Why do you want me to pay extra property tax because my home is split in two?

It sounds like hold this view that anybody who owns anything is necessarily evil. But most of us are just people living their lives as best we can.

3 comments

> Why do you want me to pay extra property tax because my home is split in two?

This is like asking why I want to make sure everyone gets a slice of cake before you go for a second slice.

I absolutely have nothing against you having two properties, but while homeless people exist in these societies, I absolutely think it should be expensive for you to do so. If we get to a place where homelessness doesn't exist, then I'd absolutely want you to be able to own a second property at no financial penalty.

> It sounds like hold this view that anybody who owns anything is necessarily evil.

I never said any such thing. I described adding taxes to a behavior that I think leads to a bad social outcome.

There are lots of things that I think we should tax as a means of changing behavior without saying someone who engages in those behaviors is evil.

Frankly, I don't know why you'd have this perception from my comment, but it's certainly not accurate. I own things! I don't think it's evil. There are lots of activities that I personally do that I think should be taxed at a higher rate.

I own a home, and think my property taxes should be higher. I own a business, and think my business taxes should be higher. Just because I advocate for higher taxes on things I personally do, doesn't lead me to believe I'm evil.

Land is finite, desirable land even more so. You can summer in France but you can pay more to do so than if you lived there year round. Call it an incentive, not a punishment, if you want.
But I do pay more. I had to purchase an entire house and pay taxes on it.

There is no shortage of houses here in farmland France or up in rural north England[1], which explains why houses are cheap enough that you can buy two of them. That’s the housing market working like it’s supposed to. Why does it need punishing or incentivising?

[1] there are towns within a few miles with hundreds of boarded up row houses that you could get for a few thousand pounds if you like. Our village in France is surrounded by fields as far as you can see in two directions. If you want to come live here, you can (and people often do) buy a small piece of that land and build a house.

> But I do pay more

More per house. There's no natural law saying taxes need to be equal per house, or that they need to be commensurate with services consumed by those living in them. Taxes (and tax breaks) are also used to incentivize behavior, which is the answer to your original question of "why".

Your home isn’t split in two. You have two homes, one of which stands empty at any given time. That’s what they’re arguing against, some people owning multiple houses while others are homeless. They’re not saying it should be impossible, just more expensive.
But anybody with a spare bedroom is doing the same thing by your logic. Nobody is in the kitchen right now. You monster.
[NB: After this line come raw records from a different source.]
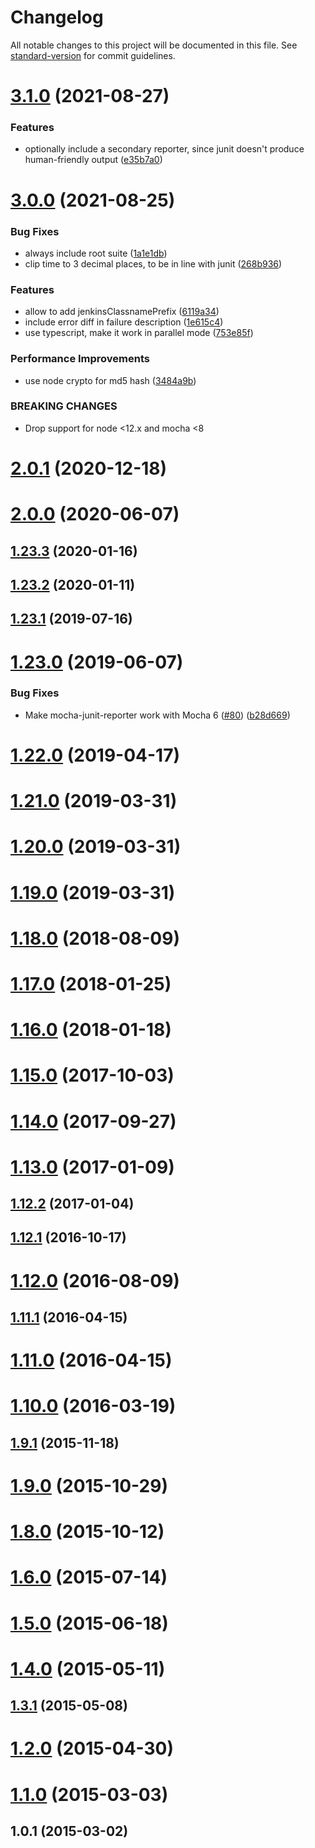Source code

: # Changelog

All notable changes to this project will be documented in this file. See [standard-version](https://github.com/conventional-changelog/standard-version) for commit guidelines.

# [3.1.0](https://github.com/Liquid-JS/mocha-junit-reporter/compare/v3.0.0...v3.1.0) (2021-08-27)


### Features

* optionally include a secondary reporter, since junit doesn't produce human-friendly output ([e35b7a0](https://github.com/Liquid-JS/mocha-junit-reporter/commit/e35b7a0597756378640811f054f7dfa71284588d))



# [3.0.0](https://github.com/Liquid-JS/mocha-junit-reporter/compare/v2.0.1...v3.0.0) (2021-08-25)


### Bug Fixes

* always include root suite ([1a1e1db](https://github.com/Liquid-JS/mocha-junit-reporter/commit/1a1e1dbbfd39935289fc294d923f83de6c4de212))
* clip time to 3 decimal places, to be in line with junit ([268b936](https://github.com/Liquid-JS/mocha-junit-reporter/commit/268b936a9bf57f821a3c4ff037ee14933e772fc4))


### Features

* allow to add jenkinsClassnamePrefix ([6119a34](https://github.com/Liquid-JS/mocha-junit-reporter/commit/6119a3477b7d57feb4391e268dd06f57dc18a23c))
* include error diff in failure description ([1e615c4](https://github.com/Liquid-JS/mocha-junit-reporter/commit/1e615c4a966666fb75dcc12505e5431e5d746ff6))
* use typescript, make it work in parallel mode ([753e85f](https://github.com/Liquid-JS/mocha-junit-reporter/commit/753e85f4a9c4e18563d63ee7e2f89b727f3914e7))


### Performance Improvements

* use node crypto for md5 hash ([3484a9b](https://github.com/Liquid-JS/mocha-junit-reporter/commit/3484a9b3f48555354402f82e7ea6eb483051677d))


### BREAKING CHANGES

* Drop support for node <12.x and mocha <8



# [2.0.1](https://github.com/Liquid-JS/mocha-junit-reporter/compare/v2.0.0...v2.0.1) (2020-12-18)



# [2.0.0](https://github.com/Liquid-JS/mocha-junit-reporter/compare/v1.23.3...v2.0.0) (2020-06-07)



## [1.23.3](https://github.com/Liquid-JS/mocha-junit-reporter/compare/v1.23.2...v1.23.3) (2020-01-16)



## [1.23.2](https://github.com/Liquid-JS/mocha-junit-reporter/compare/v1.23.1...v1.23.2) (2020-01-11)



## [1.23.1](https://github.com/Liquid-JS/mocha-junit-reporter/compare/v1.23.0...v1.23.1) (2019-07-16)



# [1.23.0](https://github.com/Liquid-JS/mocha-junit-reporter/compare/v1.22.0...v1.23.0) (2019-06-07)


### Bug Fixes

* Make mocha-junit-reporter work with Mocha 6 ([#80](https://github.com/Liquid-JS/mocha-junit-reporter/issues/80)) ([b28d669](https://github.com/Liquid-JS/mocha-junit-reporter/commit/b28d669995af194968dcbf5301ff681797b8a26e))



# [1.22.0](https://github.com/Liquid-JS/mocha-junit-reporter/compare/v1.21.0...v1.22.0) (2019-04-17)



# [1.21.0](https://github.com/Liquid-JS/mocha-junit-reporter/compare/v1.20.0...v1.21.0) (2019-03-31)



# [1.20.0](https://github.com/Liquid-JS/mocha-junit-reporter/compare/v1.19.0...v1.20.0) (2019-03-31)



# [1.19.0](https://github.com/Liquid-JS/mocha-junit-reporter/compare/v1.18.0...v1.19.0) (2019-03-31)



# [1.18.0](https://github.com/Liquid-JS/mocha-junit-reporter/compare/v1.17.0...v1.18.0) (2018-08-09)



# [1.17.0](https://github.com/Liquid-JS/mocha-junit-reporter/compare/v1.16.0...v1.17.0) (2018-01-25)



# [1.16.0](https://github.com/Liquid-JS/mocha-junit-reporter/compare/v1.15.0...v1.16.0) (2018-01-18)



# [1.15.0](https://github.com/Liquid-JS/mocha-junit-reporter/compare/v1.14.0...v1.15.0) (2017-10-03)



# [1.14.0](https://github.com/Liquid-JS/mocha-junit-reporter/compare/v1.13.0...v1.14.0) (2017-09-27)



# [1.13.0](https://github.com/Liquid-JS/mocha-junit-reporter/compare/v1.12.2...v1.13.0) (2017-01-09)



## [1.12.2](https://github.com/Liquid-JS/mocha-junit-reporter/compare/v1.12.1...v1.12.2) (2017-01-04)



## [1.12.1](https://github.com/Liquid-JS/mocha-junit-reporter/compare/v1.12.0...v1.12.1) (2016-10-17)



# [1.12.0](https://github.com/Liquid-JS/mocha-junit-reporter/compare/v1.11.1...v1.12.0) (2016-08-09)



## [1.11.1](https://github.com/Liquid-JS/mocha-junit-reporter/compare/v1.11.0...v1.11.1) (2016-04-15)



# [1.11.0](https://github.com/Liquid-JS/mocha-junit-reporter/compare/v1.10.0...v1.11.0) (2016-04-15)



# [1.10.0](https://github.com/Liquid-JS/mocha-junit-reporter/compare/v1.9.1...v1.10.0) (2016-03-19)



## [1.9.1](https://github.com/Liquid-JS/mocha-junit-reporter/compare/v1.9.0...v1.9.1) (2015-11-18)



# [1.9.0](https://github.com/Liquid-JS/mocha-junit-reporter/compare/v1.8.0...v1.9.0) (2015-10-29)



# [1.8.0](https://github.com/Liquid-JS/mocha-junit-reporter/compare/v1.7.0...v1.8.0) (2015-10-12)



# [1.6.0](https://github.com/Liquid-JS/mocha-junit-reporter/compare/v1.5.0...v1.6.0) (2015-07-14)



# [1.5.0](https://github.com/Liquid-JS/mocha-junit-reporter/compare/v1.4.0...v1.5.0) (2015-06-18)



# [1.4.0](https://github.com/Liquid-JS/mocha-junit-reporter/compare/v1.3.1...v1.4.0) (2015-05-11)



## [1.3.1](https://github.com/Liquid-JS/mocha-junit-reporter/compare/v1.3.0...v1.3.1) (2015-05-08)



# [1.2.0](https://github.com/Liquid-JS/mocha-junit-reporter/compare/v1.1.0...v1.2.0) (2015-04-30)



# [1.1.0](https://github.com/Liquid-JS/mocha-junit-reporter/compare/v1.0.1...v1.1.0) (2015-03-03)



## 1.0.1 (2015-03-02)

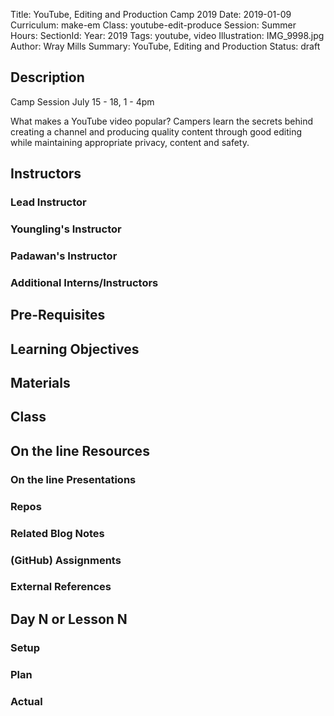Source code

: Title: YouTube, Editing and Production Camp 2019
Date: 2019-01-09
Curriculum: make-em
Class: youtube-edit-produce
Session: Summer
Hours:
SectionId:
Year: 2019
Tags: youtube, video
Illustration: IMG_9998.jpg
Author: Wray Mills 
Summary: YouTube, Editing and Production
Status: draft

## Description

Camp Session
July 15 - 18, 1 - 4pm

What makes a YouTube video popular? Campers learn the secrets behind
creating a channel and producing quality content through good editing while maintaining appropriate privacy, content and safety.

## Instructors

### Lead Instructor

### Youngling's Instructor

### Padawan's Instructor

### Additional Interns/Instructors

## Pre-Requisites

## Learning Objectives

## Materials

## Class

## On the line Resources

### On the line Presentations

### Repos

### Related Blog Notes

### (GitHub) Assignments

### External References

## Day N or Lesson N

### Setup

### Plan

### Actual

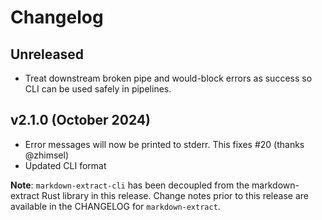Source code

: # Changelog

## Unreleased

- Treat downstream broken pipe and would-block errors as success so CLI can be used safely in pipelines.

## v2.1.0 (October 2024)

- Error messages will now be printed to stderr. This fixes #20 (thanks @zhimsel)
- Updated CLI format

**Note**: `markdown-extract-cli` has been decoupled from the markdown-extract
Rust library in this release. Change notes prior to this release are available
in the CHANGELOG for `markdown-extract`.
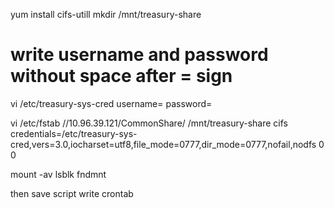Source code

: yum install cifs-utill
mkdir /mnt/treasury-share
# write username and password without space after = sign
vi /etc/treasury-sys-cred
username=
password=

vi /etc/fstab
//10.96.39.121/CommonShare/ /mnt/treasury-share cifs credentials=/etc/treasury-sys-cred,vers=3.0,iocharset=utf8,file_mode=0777,dir_mode=0777,nofail,nodfs 0 0

mount -av
lsblk
fndmnt

then save script
write crontab
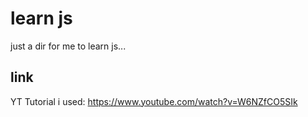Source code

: # learn js
just a dir for me to learn js...

## link
YT Tutorial i used:
https://www.youtube.com/watch?v=W6NZfCO5SIk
The solution isn’t to stick homeless people in every available space. It’s to build places for them to live.

In your case, if your hypothetical homeless person wants to live on my street, he can buy one of the three homes currently for sale there, for the same price mine would sell for. How about we at least wait to see if he buys one of those before you go kicking me out of mine?

You jest about the kitchen and rooms, but the 80s saw a shift away from communal boarding options while reducing mental health treatment. There's a portion of the housing market that should have a communal kitchen, bathroom.

San Francisco has started building these again as startup incubators, but that's not the only target market

The slope isn’t that slippery. It’s not unreasonable to consider a home as an indivisible unit.

> if your hypothetical homeless person wants to live on my street, he can buy one of the three homes currently for sale there, for the same price mine would sell for.

Haha oh those silly homeless people, they should just buy houses, right?

Exactly, the effect of such a law would be to incentivize building mansions. And the savvy owners may even go the route of forming collectives of mansion owners.

Therefore each owner only owns one massive house that friends can use part of and spends most of the time at other friends massive houses.